▸ **Source information**
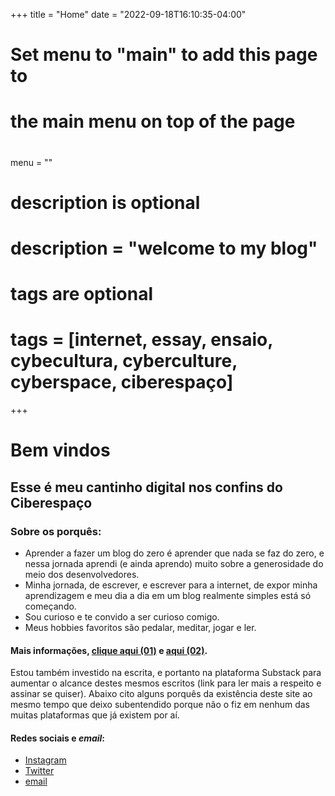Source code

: +++
title = "Home"
date = "2022-09-18T16:10:35-04:00"

#
# Set menu to "main" to add this page to
# the main menu on top of the page
#
menu = ""

#
# description is optional
#
# description = "welcome to my blog"

#
# tags are optional
#
# tags = [internet, essay, ensaio, cybecultura, cyberculture, cyberspace, ciberespaço]
+++
# Bem vindos 

## Esse é meu cantinho digital nos confins do Ciberespaço

### Sobre os porquês:

- Aprender a fazer um blog do zero é aprender que nada se faz do zero, e nessa jornada aprendi (e ainda aprendo) muito sobre a generosidade do meio dos desenvolvedores.
- Minha jornada, de escrever, e escrever para a internet, de expor minha aprendizagem e meu dia a dia em um blog realmente simples está só começando.
- Sou curioso e te convido a ser curioso comigo.
- Meus hobbies favoritos são pedalar, meditar, jogar e ler. 

#### Mais informações, [clique aqui (01)](../Postagens/sobre%20esse%20blog.md) e [aqui (02)](../Postagens/Um%20sopro%20fesco%20em%20um%20dia%20quente.md).

Estou também investido na escrita, e portanto na plataforma Substack para aumentar o alcance destes mesmos escritos (link para ler mais a respeito e assinar se quiser). Abaixo cito alguns porquês da existência deste site ao mesmo tempo que deixo subentendido porque não o fiz em nenhum das muitas plataformas que já existem por aí.

#### Redes sociais e *email*:

- [Instagram](https://www.instagram.com/w4lker____/) 
- [Twitter](https://twitter.com/www4lker) 
- [email](mailto:niilist@gmail.com)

▸ **Problem requirements**
Everything from the line holding "- Meus hobbies" through the last line of the entries should be retyped exactly, with no other lines.

▸ **Response**
- Meus hobbies favoritos são pedalar, meditar, jogar e ler. 

#### Mais informações, [clique aqui (01)](../Postagens/sobre%20esse%20blog.md) e [aqui (02)](../Postagens/Um%20sopro%20fesco%20em%20um%20dia%20quente.md).

Estou também investido na escrita, e portanto na plataforma Substack para aumentar o alcance destes mesmos escritos (link para ler mais a respeito e assinar se quiser). Abaixo cito alguns porquês da existência deste site ao mesmo tempo que deixo subentendido porque não o fiz em nenhum das muitas plataformas que já existem por aí.

#### Redes sociais e *email*:

- [Instagram](https://www.instagram.com/w4lker____/) 
- [Twitter](https://twitter.com/www4lker) 
- [email](mailto:niilist@gmail.com)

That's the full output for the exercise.